__Problem to solve__
Below are some records; copy each line in them that contains "White".

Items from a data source
^^^^^^^^^^^^^^^^

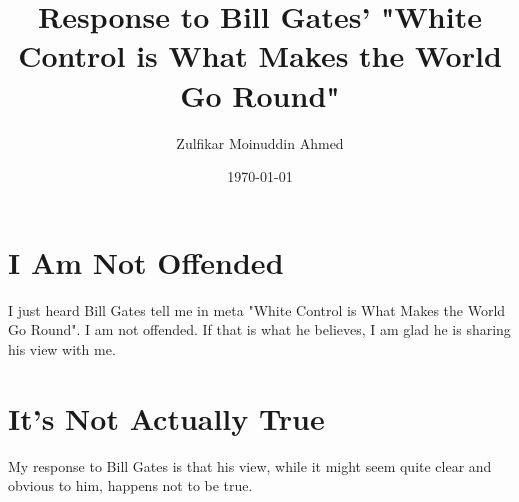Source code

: \documentclass{amsart}
\title{Response to Bill Gates' "White Control is What Makes the World Go Round"}
\author{Zulfikar Moinuddin Ahmed}
\date{\today}
\begin{document}
\maketitle

\section{I Am Not Offended}

I just heard Bill Gates tell me in meta "White Control is What Makes the World Go Round".  I am not offended.  If that is what he believes, I am glad he is sharing his view with me.

\section{It's Not Actually True}

My response to Bill Gates is that his view, while it might seem quite clear and obvious to him, happens not to be true.
\end{document}
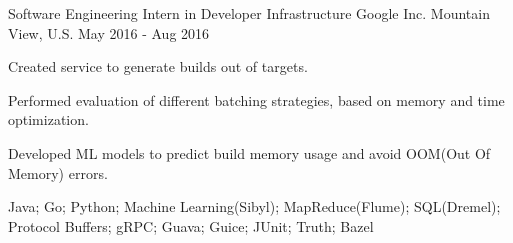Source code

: 

\begin{cventries}


  \cventry
    {Software Engineering Intern in Developer Infrastructure} %
    {Google Inc.} %
    {Mountain View, U.S.} %
    {May 2016 - Aug 2016} %
    {
      \begin{cvitems} %
        \item {Created service to generate builds out of targets.}
        \item {Performed evaluation of different batching strategies, based on memory and time optimization.}
        \item {Developed ML models to predict build memory usage and avoid OOM(Out Of Memory) errors.}
        \item {Java; Go; Python; Machine Learning(Sibyl); MapReduce(Flume); SQL(Dremel); Protocol Buffers; gRPC; Guava; Guice; JUnit; Truth; Bazel}
      \end{cvitems}
    }

\end{cventries}
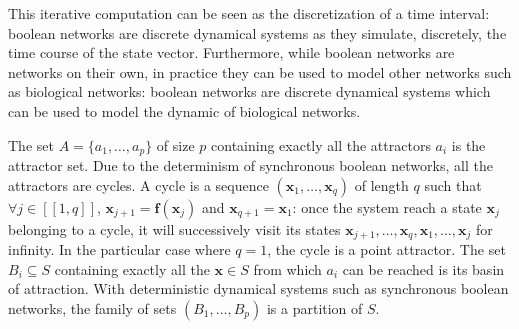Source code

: \documentclass[oneside,a4paper,onecolumn,notitlepage,final]{article}
\begin{document}
This iterative computation can be seen as the discretization of a time interval: boolean networks are discrete dynamical systems as they simulate, discretely, the time course of the state vector. Furthermore, while boolean networks are networks on their own, in practice they can be used to model other networks such as biological networks: boolean networks are discrete dynamical systems which can be used to model the dynamic of biological networks.

The set $A=\lbrace a_1,\dots,a_p\rbrace$ of size $p$ containing exactly all the attractors $a_i$ is the attractor set. Due to the determinism of synchronous boolean networks, all the attractors are cycles. A cycle is a sequence $(\boldsymbol{x}_{1},\dots,\boldsymbol{x}_{q})$ of length $q$ such that $\forall j\in [\![1,q]\!]$, $\boldsymbol{x}_{j+1}=\boldsymbol{f}(\boldsymbol{x}_{j})$ and $\boldsymbol{x}_{q+1}=\boldsymbol{x}_{1}$: once the system reach a state $\boldsymbol{x}_{j}$ belonging to a cycle, it will successively visit its states $\boldsymbol{x}_{j+1},\dots,\boldsymbol{x}_{q},\boldsymbol{x}_{1},\dots,\boldsymbol{x}_{j}$ for infinity. In the particular case where $q=1$, the cycle is a point attractor. The set $B_i\subseteq S$ containing exactly all the $\boldsymbol{x}\in S$ from which $a_i$ can be reached is its basin of attraction. With deterministic dynamical systems such as synchronous boolean networks, the family of sets $(B_1,\dots,B_p)$ is a partition of $S$.
\end{document}

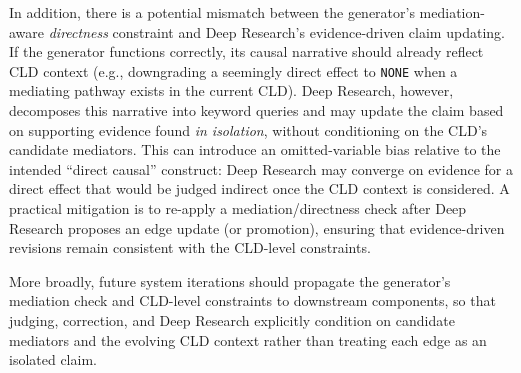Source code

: In addition, there is a potential mismatch between the generator's mediation-aware \emph{directness} constraint and Deep Research's evidence-driven claim updating. If the generator functions correctly, its causal narrative should already reflect CLD context (e.g., downgrading a seemingly direct effect to \texttt{NONE} when a mediating pathway exists in the current CLD). Deep Research, however, decomposes this narrative into keyword queries and may update the claim based on supporting evidence found \emph{in isolation}, without conditioning on the CLD's candidate mediators. This can introduce an omitted-variable bias relative to the intended ``direct causal'' construct: Deep Research may converge on evidence for a direct effect that would be judged indirect once the CLD context is considered. A practical mitigation is to re-apply a mediation/directness check after Deep Research proposes an edge update (or promotion), ensuring that evidence-driven revisions remain consistent with the CLD-level constraints.

More broadly, future system iterations should propagate the generator's mediation check and CLD-level constraints to downstream components, so that judging, correction, and Deep Research explicitly condition on candidate mediators and the evolving CLD context rather than treating each edge as an isolated claim.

^^^^^^^^^^^^^^^^

__Answer to the problem__
\title{Response to Bill Gates' "White Control is What Makes the World Go Round"}
I just heard Bill Gates tell me in meta "White Control is What Makes the World Go Round".  I am not offended.  If that is what he believes, I am glad he is sharing his view with me.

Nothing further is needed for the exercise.